GSA Annual Meeting in Phoenix, Arizona, USA - 2019

Paper No. 167-10
Presentation Time: 11:15 AM

CONSTRAINING THE TIMING OF DEFORMATION IN SOUTHWESTERN MONTANA BASEMENT CORED RANGES USING LOW TEMPERATURE THERMOCHRONOLOGY


KAEMPFER, Jenna M.1, GUENTHNER, William R.1 and PEARSON, David M.2, (1)Department of Geology, University of Illinois at Urbana-Champaign, 3081 Natural History Building, 1301 W. Green St., Urbana, IL 61801, (2)Department of Geosciences, Idaho State University, Pocatello, ID 83209

Basement cored uplifts in southwestern Montana have a similar structural style to the classic “Laramide” province of Wyoming.
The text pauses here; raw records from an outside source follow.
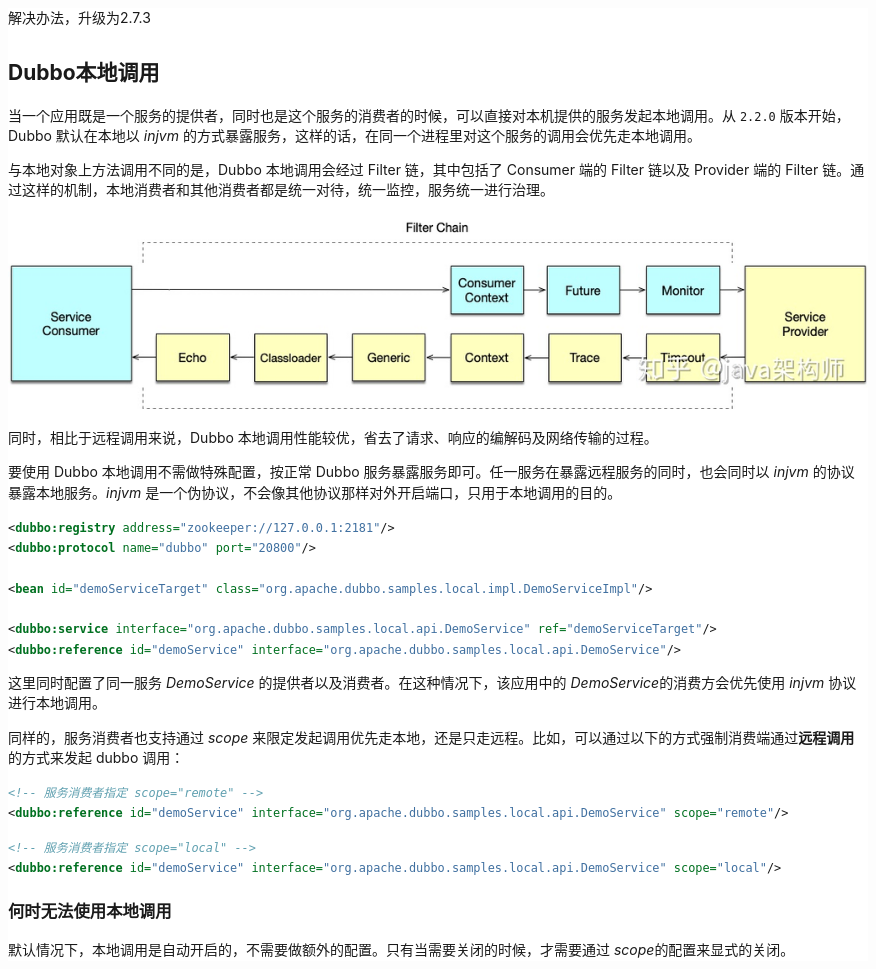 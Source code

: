 解决办法，升级为2.7.3

## Dubbo本地调用

当一个应用既是一个服务的提供者，同时也是这个服务的消费者的时候，可以直接对本机提供的服务发起本地调用。从 `2.2.0` 版本开始，Dubbo 默认在本地以 *injvm* 的方式暴露服务，这样的话，在同一个进程里对这个服务的调用会优先走本地调用。

与本地对象上方法调用不同的是，Dubbo 本地调用会经过 Filter 链，其中包括了 Consumer 端的 Filter 链以及 Provider 端的 Filter 链。通过这样的机制，本地消费者和其他消费者都是统一对待，统一监控，服务统一进行治理。

![img](image/v2-12f2ed62564f594dbc4b6067611070f1_720w.jpg)

同时，相比于远程调用来说，Dubbo 本地调用性能较优，省去了请求、响应的编解码及网络传输的过程。

要使用 Dubbo 本地调用不需做特殊配置，按正常 Dubbo 服务暴露服务即可。任一服务在暴露远程服务的同时，也会同时以 *injvm* 的协议暴露本地服务。*injvm* 是一个伪协议，不会像其他协议那样对外开启端口，只用于本地调用的目的。

```xml
<dubbo:registry address="zookeeper://127.0.0.1:2181"/>
<dubbo:protocol name="dubbo" port="20800"/>

<bean id="demoServiceTarget" class="org.apache.dubbo.samples.local.impl.DemoServiceImpl"/>

<dubbo:service interface="org.apache.dubbo.samples.local.api.DemoService" ref="demoServiceTarget"/>
<dubbo:reference id="demoService" interface="org.apache.dubbo.samples.local.api.DemoService"/>
```

这里同时配置了同一服务 *DemoService* 的提供者以及消费者。在这种情况下，该应用中的 *DemoService*的消费方会优先使用 *injvm* 协议进行本地调用。

同样的，服务消费者也支持通过 *scope* 来限定发起调用优先走本地，还是只走远程。比如，可以通过以下的方式强制消费端通过**远程调用**的方式来发起 dubbo 调用：

```xml
<!-- 服务消费者指定 scope="remote" -->
<dubbo:reference id="demoService" interface="org.apache.dubbo.samples.local.api.DemoService" scope="remote"/>
```

```xml
<!-- 服务消费者指定 scope="local" -->
<dubbo:reference id="demoService" interface="org.apache.dubbo.samples.local.api.DemoService" scope="local"/> 
```

### 何时无法使用本地调用

默认情况下，本地调用是自动开启的，不需要做额外的配置。只有当需要关闭的时候，才需要通过 *scope*的配置来显式的关闭。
However, constraints on the timing of deformation from syntectonic sedimentation and preliminary low temperature thermochronologic data suggest that the timing of deformation in these basement cored uplifts preceded the inception of shallow subduction along the classic Laramide “corridor” from southern California to Wyoming. We apply low temperature thermochronology to investigate the pattern of exhumation (uplift and erosion) associated with shortening in the Idaho-Montana fold-thrust belt along a transect from central Idaho into southwest Montana. Here, we use forward and inverse modeling of zircon U-Th)/He (ZHe) data to assess whether the timing of basement exhumation overlaps with that of more interior thrust sheets in the Idaho fold-thrust belt. Existing ZHe data from these interior thrust sheets suggest thrust-related exhumation lasted from >94-58 Ma. Our new data (n=43 dates) from basement cored uplifts in southwest Montana display strong negative date-effective uranium (eU) correlations and demonstrate the limited utility of weighted mean dates for constraining the timing of specific cooling events in this region. We thus utilize pediment mean dates and thermal history models, which better constrain the timing of thrust-related cooling: 54.9 ±0.65 Ma for the Gallatin uplift and 73-65 Ma for the Madison-Gravelly arch. These ages of major, thrust-related exhumation within southwest Montana basement cored ranges are both contemporaneous with and younger than exhumation constraints for more hinterland thrust sheets in the Idaho-Montana fold-thrust belt. These results suggest that the activation of basement uplifts did not require the influence of flat-slab subduction. Additional sampling in the Idaho fold-thrust belt (including the Hawley Creek and Pioneer thrusts) will further test these findings.